Now: exercise 23 about “Strings, Bytes, and Character Encodings”.
Detour to read Vaidehi Joshi’s post on Bits, Bytes, Building With Binary. I get how computers only know 1s and 0s, also the basics of what binary is. I remember math projects around age 11 where we did a lot of counting and converting. I’m not 100% sure if I’m able to convert from base 10 into binary efficiently if my life depended on it today, but I’m okay with that at the moment.
A single digit in binary is known as a binary digit.
8 bits (8 digits) is a byte
A byte is so common in the way that computers interpret binary that it is considered a unit of computer memory.
(This basecs series is amazing, looking foreward to go through the other topics she explains.)
Back to the python exercise:
Unicode is not new for me, and I’ve dealt with encoding issues plenty over the years. (Hello Norwegian letters æ, ø, å!) But getting a better understanding of bits was cool.

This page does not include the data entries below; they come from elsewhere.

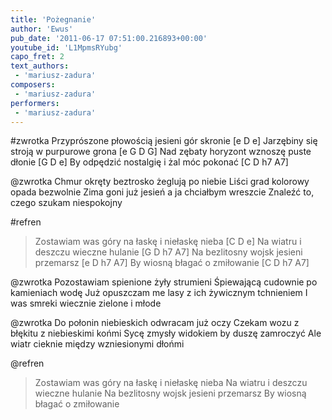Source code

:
 ```yaml
---
title: 'Pożegnanie'
author: 'Ewus'
pub_date: '2011-06-17 07:51:00.216893+00:00'
youtube_id: 'L1MpmsRYubg'
capo_fret: 2
text_authors:
 - 'mariusz-zadura'
composers:
 - 'mariusz-zadura'
performers:
 - 'mariusz-zadura'
---
```


#zwrotka
Przyprószone płowością jesieni gór skronie [e D e]
Jarzębiny się stroją w purpurowe grona [e G D G]
Nad zębaty horyzont wznoszę puste dłonie [G D e]
By odpędzić nostalgię i żal móc pokonać  [C D h7 A7]

@zwrotka
Chmur okręty beztrosko żeglują po niebie 
Liści grad kolorowy opada bezwolnie
Zima goni już jesień a ja chciałbym wreszcie
Znaleźć to, czego szukam niespokojny 

#refren
>Zostawiam was góry na łaskę i niełaskę nieba [C D e]
>Na wiatru i deszczu wieczne hulanie [G D h7 A7]
>Na bezlitosny wojsk jesieni przemarsz [e D h7 A7]
>By wiosną błagać o zmiłowanie [C D h7 A7]

@zwrotka
Pozostawiam spienione żyły strumieni
Śpiewającą cudownie po kamieniach wodę
Już opuszczam me lasy z ich żywicznym tchnieniem
I was smreki wiecznie zielone i młode 

@zwrotka
Do połonin niebieskich odwracam już oczy
Czekam wozu z błękitu z niebieskimi końmi
Sycę zmysły widokiem by duszę zamroczyć
Ale wiatr cieknie między wzniesionymi dłońmi 

@refren
>Zostawiam was góry na łaskę i niełaskę nieba
>Na wiatru i deszczu wieczne hulanie
>Na bezlitosny wojsk jesieni przemarsz
>By wiosną błagać o zmiłowanie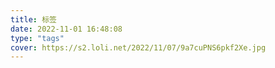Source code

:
 ```yaml
---
title: 标签
date: 2022-11-01 16:48:08
type: "tags"
cover: https://s2.loli.net/2022/11/07/9a7cuPNS6pkf2Xe.jpg
---
```

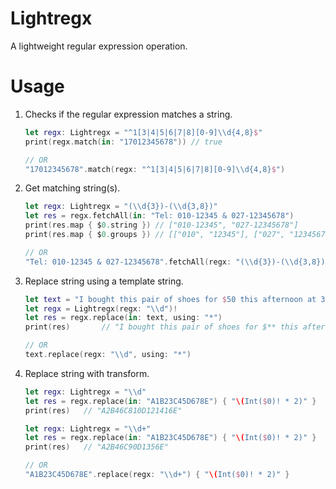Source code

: # Lightregx
A lightweight regular expression operation.



# Usage

1. Checks if the regular expression matches a string.

   ```swift
   let regx: Lightregx = "^1[3|4|5|6|7|8][0-9]\\d{4,8}$"
   print(regx.match(in: "17012345678"))	// true
   
   // OR
   "17012345678".match(regx: "^1[3|4|5|6|7|8][0-9]\\d{4,8}$")
   ```


2. Get matching string(s).

   ```swift
   let regx: Lightregx = "(\\d{3})-(\\d{3,8})"
   let res = regx.fetchAll(in: "Tel: 010-12345 & 027-12345678")
   print(res.map { $0.string })	// ["010-12345", "027-12345678"]
   print(res.map { $0.groups })	// [["010", "12345"], ["027", "12345678"]]
   
   // OR
   "Tel: 010-12345 & 027-12345678".fetchAll(regx: "(\\d{3})-(\\d{3,8})")
   ```

3. Replace string using a template string.

   ```swift
   let text = "I bought this pair of shoes for $50 this afternoon at 3pm."
   let regx = Lightregx(regx: "\\d")!
   let res = regx.replace(in: text, using: "*")
   print(res)		// "I bought this pair of shoes for $** this afternoon at *pm."
   
   // OR
   text.replace(regx: "\\d", using: "*")
   ```

4. Replace string with transform.

   ```swift
   let regx: Lightregx = "\\d"
   let res = regx.replace(in: "A1B23C45D678E") { "\(Int($0)! * 2)" }
   print(res)	// "A2B46C810D121416E"
   
   let regx: Lightregx = "\\d+"
   let res = regx.replace(in: "A1B23C45D678E") { "\(Int($0)! * 2)" }
   print(res)	// "A2B46C90D1356E"
   
   // OR
   "A1B23C45D678E".replace(regx: "\\d+") { "\(Int($0)! * 2)" }
   ```

   
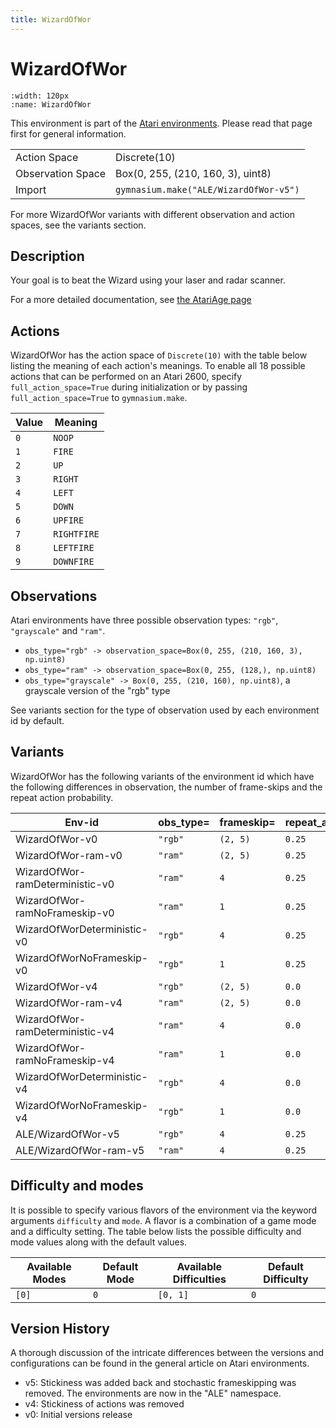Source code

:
 ```yaml
---
title: WizardOfWor
---
```


# WizardOfWor

```{figure} ../../_static/videos/atari/wizard_of_wor.gif
:width: 120px
:name: WizardOfWor
```

This environment is part of the <a href='..'>Atari environments</a>. Please read that page first for general information.

|   |   |
|---|---|
| Action Space | Discrete(10) |
| Observation Space | Box(0, 255, (210, 160, 3), uint8) |
| Import | `gymnasium.make("ALE/WizardOfWor-v5")` |

For more WizardOfWor variants with different observation and action spaces, see the variants section.

## Description

Your goal is to beat the Wizard using your laser and radar scanner.

For a more detailed documentation, see [the AtariAge page](https://atariage.com/manual_html_page.php?SoftwareLabelID=598)

## Actions

WizardOfWor has the action space of `Discrete(10)` with the table below listing the meaning of each action's meanings.
To enable all 18 possible actions that can be performed on an Atari 2600, specify `full_action_space=True` during
initialization or by passing `full_action_space=True` to `gymnasium.make`.

| Value   | Meaning     |
|---------|-------------|
| `0`     | `NOOP`      |
| `1`     | `FIRE`      |
| `2`     | `UP`        |
| `3`     | `RIGHT`     |
| `4`     | `LEFT`      |
| `5`     | `DOWN`      |
| `6`     | `UPFIRE`    |
| `7`     | `RIGHTFIRE` |
| `8`     | `LEFTFIRE`  |
| `9`     | `DOWNFIRE`  |

## Observations

Atari environments have three possible observation types: `"rgb"`, `"grayscale"` and `"ram"`.

- `obs_type="rgb" -> observation_space=Box(0, 255, (210, 160, 3), np.uint8)`
- `obs_type="ram" -> observation_space=Box(0, 255, (128,), np.uint8)`
- `obs_type="grayscale" -> Box(0, 255, (210, 160), np.uint8)`, a grayscale version of the "rgb" type

See variants section for the type of observation used by each environment id by default.


## Variants

WizardOfWor has the following variants of the environment id which have the following differences in observation,
the number of frame-skips and the repeat action probability.

| Env-id                          | obs_type=   | frameskip=   | repeat_action_probability=   |
|---------------------------------|-------------|--------------|------------------------------|
| WizardOfWor-v0                  | `"rgb"`     | `(2, 5)`     | `0.25`                       |
| WizardOfWor-ram-v0              | `"ram"`     | `(2, 5)`     | `0.25`                       |
| WizardOfWor-ramDeterministic-v0 | `"ram"`     | `4`          | `0.25`                       |
| WizardOfWor-ramNoFrameskip-v0   | `"ram"`     | `1`          | `0.25`                       |
| WizardOfWorDeterministic-v0     | `"rgb"`     | `4`          | `0.25`                       |
| WizardOfWorNoFrameskip-v0       | `"rgb"`     | `1`          | `0.25`                       |
| WizardOfWor-v4                  | `"rgb"`     | `(2, 5)`     | `0.0`                        |
| WizardOfWor-ram-v4              | `"ram"`     | `(2, 5)`     | `0.0`                        |
| WizardOfWor-ramDeterministic-v4 | `"ram"`     | `4`          | `0.0`                        |
| WizardOfWor-ramNoFrameskip-v4   | `"ram"`     | `1`          | `0.0`                        |
| WizardOfWorDeterministic-v4     | `"rgb"`     | `4`          | `0.0`                        |
| WizardOfWorNoFrameskip-v4       | `"rgb"`     | `1`          | `0.0`                        |
| ALE/WizardOfWor-v5              | `"rgb"`     | `4`          | `0.25`                       |
| ALE/WizardOfWor-ram-v5          | `"ram"`     | `4`          | `0.25`                       |

## Difficulty and modes

It is possible to specify various flavors of the environment via the keyword arguments `difficulty` and `mode`.
A flavor is a combination of a game mode and a difficulty setting. The table below lists the possible difficulty and mode values
along with the default values.

| Available Modes   | Default Mode   | Available Difficulties   | Default Difficulty   |
|-------------------|----------------|--------------------------|----------------------|
| `[0]`             | `0`            | `[0, 1]`                 | `0`                  |

## Version History

A thorough discussion of the intricate differences between the versions and configurations can be found in the general article on Atari environments.

* v5: Stickiness was added back and stochastic frameskipping was removed. The environments are now in the "ALE" namespace.
* v4: Stickiness of actions was removed
* v0: Initial versions release
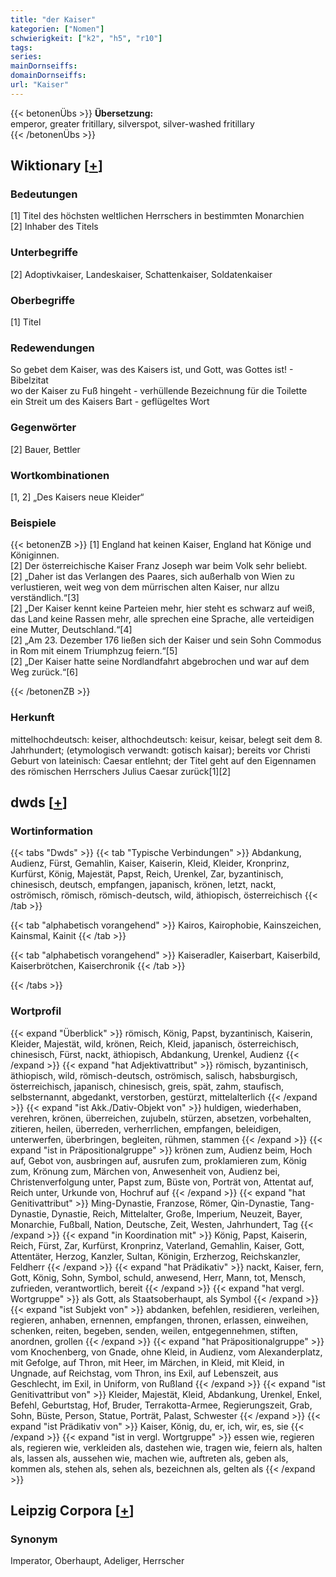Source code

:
 ```yaml
---
title: "der Kaiser"
kategorien: ["Nomen"]
schwierigkeit: ["k2", "h5", "r10"]
tags:
series:
mainDornseiffs:
domainDornseiffs:
url: "Kaiser"
---
```


{{< betonenÜbs >}}
**Übersetzung:**  
emperor, greater fritillary, silverspot, silver-washed fritillary  
{{< /betonenÜbs >}}

## Wiktionary [[+](https://de.wiktionary.org/wiki/Kaiser)]

### Bedeutungen
[1] Titel des höchsten weltlichen Herrschers in bestimmten Monarchien  
[2] Inhaber des Titels  

### Unterbegriffe
[2] Adoptivkaiser, Landeskaiser, Schattenkaiser, Soldatenkaiser  

### Oberbegriffe
[1] Titel  

### Redewendungen
So gebet dem Kaiser, was des Kaisers ist, und Gott, was Gottes ist! - Bibelzitat  
wo der Kaiser zu Fuß hingeht - verhüllende Bezeichnung für die Toilette  
ein Streit um des Kaisers Bart - geflügeltes Wort  

### Gegenwörter
[2] Bauer, Bettler  

### Wortkombinationen
[1, 2] „Des Kaisers neue Kleider“  

### Beispiele
{{< betonenZB >}}
[1] England hat keinen Kaiser, England hat Könige und Königinnen.  
[2] Der österreichische Kaiser Franz Joseph war beim Volk sehr beliebt.  
[2] „Daher ist das Verlangen des Paares, sich außerhalb von Wien zu verlustieren, weit weg von dem mürrischen alten Kaiser, nur allzu verständlich.“[3]  
[2] „Der Kaiser kennt keine Parteien mehr, hier steht es schwarz auf weiß, das Land keine Rassen mehr, alle sprechen eine Sprache, alle verteidigen eine Mutter, Deutschland.“[4]  
[2] „Am 23. Dezember 176 ließen sich der Kaiser und sein Sohn Commodus in Rom mit einem Triumphzug feiern.“[5]  
[2] „Der Kaiser hatte seine Nordlandfahrt abgebrochen und war auf dem Weg zurück.“[6]  

{{< /betonenZB >}}
### Herkunft
mittelhochdeutsch: keiser, althochdeutsch: keisur, keisar, belegt seit dem 8. Jahrhundert; (etymologisch verwandt: gotisch kaisar); bereits vor Christi Geburt von lateinisch: Caesar entlehnt; der Titel geht auf den Eigennamen des römischen Herrschers Julius Caesar zurück[1][2]  



## dwds [[+](https://www.dwds.de/wb/Kaiser)]

### Wortinformation
{{< tabs "Dwds" >}}
{{< tab "Typische Verbindungen" >}}
Abdankung, Audienz, Fürst, Gemahlin, Kaiser, Kaiserin, Kleid, Kleider, Kronprinz, Kurfürst, König, Majestät, Papst, Reich, Urenkel, Zar, byzantinisch, chinesisch, deutsch, empfangen, japanisch, krönen, letzt, nackt, oströmisch, römisch, römisch-deutsch, wild, äthiopisch, österreichisch
{{< /tab >}}

{{< tab "alphabetisch vorangehend" >}}
Kairos, Kairophobie, Kainszeichen, Kainsmal, Kainit
{{< /tab >}}

{{< tab "alphabetisch vorangehend" >}}
Kaiseradler, Kaiserbart, Kaiserbild, Kaiserbrötchen, Kaiserchronik
{{< /tab >}}

{{< /tabs >}}

### Wortprofil
{{< expand "Überblick" >}} römisch, König, Papst, byzantinisch, Kaiserin, Kleider, Majestät, wild, krönen, Reich, Kleid, japanisch, österreichisch, chinesisch, Fürst, nackt, äthiopisch, Abdankung, Urenkel, Audienz {{< /expand >}}
{{< expand "hat Adjektivattribut" >}} römisch, byzantinisch, äthiopisch, wild, römisch-deutsch, oströmisch, salisch, habsburgisch, österreichisch, japanisch, chinesisch, greis, spät, zahm, staufisch, selbsternannt, abgedankt, verstorben, gestürzt, mittelalterlich {{< /expand >}}
{{< expand "ist Akk./Dativ-Objekt von" >}} huldigen, wiederhaben, verehren, krönen, überreichen, zujubeln, stürzen, absetzen, vorbehalten, zitieren, heilen, überreden, verherrlichen, empfangen, beleidigen, unterwerfen, überbringen, begleiten, rühmen, stammen {{< /expand >}}
{{< expand "ist in Präpositionalgruppe" >}} krönen zum, Audienz beim, Hoch auf, Gebot von, ausbringen auf, ausrufen zum, proklamieren zum, König zum, Krönung zum, Märchen von, Anwesenheit von, Audienz bei, Christenverfolgung unter, Papst zum, Büste von, Porträt von, Attentat auf, Reich unter, Urkunde von, Hochruf auf {{< /expand >}}
{{< expand "hat Genitivattribut" >}} Ming-Dynastie, Franzose, Römer, Qin-Dynastie, Tang-Dynastie, Dynastie, Reich, Mittelalter, Große, Imperium, Neuzeit, Bayer, Monarchie, Fußball, Nation, Deutsche, Zeit, Westen, Jahrhundert, Tag {{< /expand >}}
{{< expand "in Koordination mit" >}} König, Papst, Kaiserin, Reich, Fürst, Zar, Kurfürst, Kronprinz, Vaterland, Gemahlin, Kaiser, Gott, Attentäter, Herzog, Kanzler, Sultan, Königin, Erzherzog, Reichskanzler, Feldherr {{< /expand >}}
{{< expand "hat Prädikativ" >}} nackt, Kaiser, fern, Gott, König, Sohn, Symbol, schuld, anwesend, Herr, Mann, tot, Mensch, zufrieden, verantwortlich, bereit {{< /expand >}}
{{< expand "hat vergl. Wortgruppe" >}} als Gott, als Staatsoberhaupt, als Symbol {{< /expand >}}
{{< expand "ist Subjekt von" >}} abdanken, befehlen, residieren, verleihen, regieren, anhaben, ernennen, empfangen, thronen, erlassen, einweihen, schenken, reiten, begeben, senden, weilen, entgegennehmen, stiften, anordnen, grollen {{< /expand >}}
{{< expand "hat Präpositionalgruppe" >}} vom Knochenberg, von Gnade, ohne Kleid, in Audienz, vom Alexanderplatz, mit Gefolge, auf Thron, mit Heer, im Märchen, in Kleid, mit Kleid, in Ungnade, auf Reichstag, vom Thron, ins Exil, auf Lebenszeit, aus Geschlecht, im Exil, in Uniform, von Rußland {{< /expand >}}
{{< expand "ist Genitivattribut von" >}} Kleider, Majestät, Kleid, Abdankung, Urenkel, Enkel, Befehl, Geburtstag, Hof, Bruder, Terrakotta-Armee, Regierungszeit, Grab, Sohn, Büste, Person, Statue, Porträt, Palast, Schwester {{< /expand >}}
{{< expand "ist Prädikativ von" >}} Kaiser, König, du, er, ich, wir, es, sie {{< /expand >}}
{{< expand "ist in vergl. Wortgruppe" >}} essen wie, regieren als, regieren wie, verkleiden als, dastehen wie, tragen wie, feiern als, halten als, lassen als, aussehen wie, machen wie, auftreten als, geben als, kommen als, stehen als, sehen als, bezeichnen als, gelten als {{< /expand >}}

## Leipzig Corpora [[+](https://corpora.uni-leipzig.de/en/res?word=Kaiser&corpusId=deu_newscrawl-public_2018)]


### Synonym
Imperator, Oberhaupt, Adeliger, Herrscher

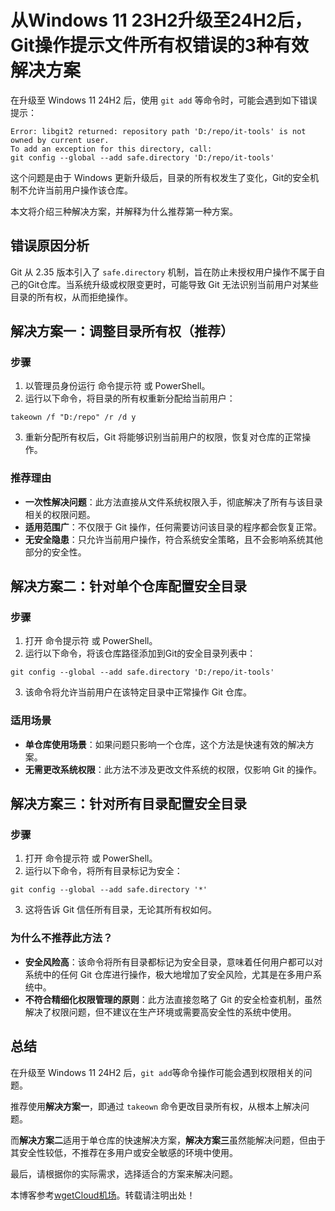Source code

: 
# 从Windows 11 23H2升级至24H2后，Git操作提示文件所有权错误的3种有效解决方案


在升级至 Windows 11 24H2 后，使用 `git add` 等命令时，可能会遇到如下错误提示：



```
Error: libgit2 returned: repository path 'D:/repo/it-tools' is not owned by current user.
To add an exception for this directory, call:
git config --global --add safe.directory 'D:/repo/it-tools'

```

这个问题是由于 Windows 更新升级后，目录的所有权发生了变化，Git的安全机制不允许当前用户操作该仓库。


本文将介绍三种解决方案，并解释为什么推荐第一种方案。


## 错误原因分析


Git 从 2\.35 版本引入了 `safe.directory` 机制，旨在防止未授权用户操作不属于自己的Git仓库。当系统升级或权限变更时，可能导致 Git 无法识别当前用户对某些目录的所有权，从而拒绝操作。


## 解决方案一：调整目录所有权（推荐）


### 步骤


1. 以管理员身份运行 命令提示符 或 PowerShell。
2. 运行以下命令，将目录的所有权重新分配给当前用户：



```
takeown /f "D:/repo" /r /d y

```
3. 重新分配所有权后，Git 将能够识别当前用户的权限，恢复对仓库的正常操作。


### 推荐理由


* **一次性解决问题**：此方法直接从文件系统权限入手，彻底解决了所有与该目录相关的权限问题。
* **适用范围广**：不仅限于 Git 操作，任何需要访问该目录的程序都会恢复正常。
* **无安全隐患**：只允许当前用户操作，符合系统安全策略，且不会影响系统其他部分的安全性。


## 解决方案二：针对单个仓库配置安全目录


### 步骤


1. 打开 命令提示符 或 PowerShell。
2. 运行以下命令，将该仓库路径添加到Git的安全目录列表中：



```
git config --global --add safe.directory 'D:/repo/it-tools'

```
3. 该命令将允许当前用户在该特定目录中正常操作 Git 仓库。


### 适用场景


* **单仓库使用场景**：如果问题只影响一个仓库，这个方法是快速有效的解决方案。
* **无需更改系统权限**：此方法不涉及更改文件系统的权限，仅影响 Git 的操作。


## 解决方案三：针对所有目录配置安全目录


### 步骤


1. 打开 命令提示符 或 PowerShell。
2. 运行以下命令，将所有目录标记为安全：



```
git config --global --add safe.directory '*'

```
3. 这将告诉 Git 信任所有目录，无论其所有权如何。


### 为什么不推荐此方法？


* **安全风险高**：该命令将所有目录都标记为安全目录，意味着任何用户都可以对系统中的任何 Git 仓库进行操作，极大地增加了安全风险，尤其是在多用户系统中。
* **不符合精细化权限管理的原则**：此方法直接忽略了 Git 的安全检查机制，虽然解决了权限问题，但不建议在生产环境或需要高安全性的系统中使用。


## 总结


在升级至 Windows 11 24H2 后，`git add`等命令操作可能会遇到权限相关的问题。


推荐使用**解决方案一**，即通过 `takeown` 命令更改目录所有权，从根本上解决问题。


而**解决方案二**适用于单仓库的快速解决方案，**解决方案三**虽然能解决问题，但由于其安全性较低，不推荐在多用户或安全敏感的环境中使用。


最后，请根据你的实际需求，选择适合的方案来解决问题。


 本博客参考[wgetCloud机场](https://tabijibiyori.org)。转载请注明出处！

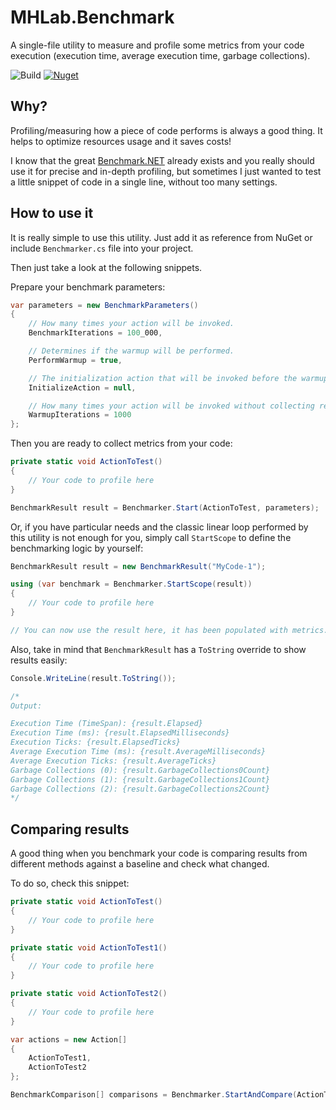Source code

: # MHLab.Benchmark
A single-file utility to measure and profile some metrics from your code execution (execution time, average execution time, garbage collections).

![Build](https://github.com/manhunterita/MHLab.Benchmark/workflows/Build/badge.svg)
[![Nuget](https://img.shields.io/nuget/v/MHLab.Benchmark)](https://www.nuget.org/packages/MHLab.Benchmark/)

## Why?
Profiling/measuring how a piece of code performs is always a good thing. It helps to optimize resources usage and it saves costs!

I know that the great [Benchmark.NET](https://github.com/dotnet/BenchmarkDotNet) already exists and you really should use it for precise and in-depth profiling, but sometimes I just wanted to test a little snippet of code in a single line, without too many settings.

## How to use it
It is really simple to use this utility. Just add it as reference from NuGet or include `Benchmarker.cs` file into your project.

Then just take a look at the following snippets.

Prepare your benchmark parameters:

```csharp
var parameters = new BenchmarkParameters()
{
    // How many times your action will be invoked.
    BenchmarkIterations = 100_000,

    // Determines if the warmup will be performed.
    PerformWarmup = true,

    // The initialization action that will be invoked before the warmup.
    InitializeAction = null,

    // How many times your action will be invoked without collecting results.
    WarmupIterations = 1000
};
```

Then you are ready to collect metrics from your code:

```csharp
private static void ActionToTest()
{
    // Your code to profile here
}

BenchmarkResult result = Benchmarker.Start(ActionToTest, parameters);
```

Or, if you have particular needs and the classic linear loop performed by this utility is not enough for you, simply call `StartScope` to define the benchmarking logic by yourself:

```csharp
BenchmarkResult result = new BenchmarkResult("MyCode-1");

using (var benchmark = Benchmarker.StartScope(result))
{
    // Your code to profile here
}

// You can now use the result here, it has been populated with metrics.
```

Also, take in mind that `BenchmarkResult` has a `ToString` override to show results easily:

```csharp
Console.WriteLine(result.ToString());

/*
Output:

Execution Time (TimeSpan): {result.Elapsed}
Execution Time (ms): {result.ElapsedMilliseconds}
Execution Ticks: {result.ElapsedTicks}
Average Execution Time (ms): {result.AverageMilliseconds}
Average Execution Ticks: {result.AverageTicks}
Garbage Collections (0): {result.GarbageCollections0Count}
Garbage Collections (1): {result.GarbageCollections1Count}
Garbage Collections (2): {result.GarbageCollections2Count}
*/
```

## Comparing results
A good thing when you benchmark your code is comparing results from different methods against a baseline and check what changed.

To do so, check this snippet:

```csharp
private static void ActionToTest()
{
    // Your code to profile here
}

private static void ActionToTest1()
{
    // Your code to profile here
}

private static void ActionToTest2()
{
    // Your code to profile here
}

var actions = new Action[]
{
    ActionToTest1,
    ActionToTest2
};

BenchmarkComparison[] comparisons = Benchmarker.StartAndCompare(ActionToTest, parameters, actions);
```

- first there was ASCII, but 256 characters is not enough past English
- Unicode was created to solve the problem with 32 bits available
A 32-bit number means we can store 4,294,967,295 characters (2^32), which is enough space for every possible human language and probably a lot of alien ones too. Right now we use the extra space for important things like poop and smile emojis.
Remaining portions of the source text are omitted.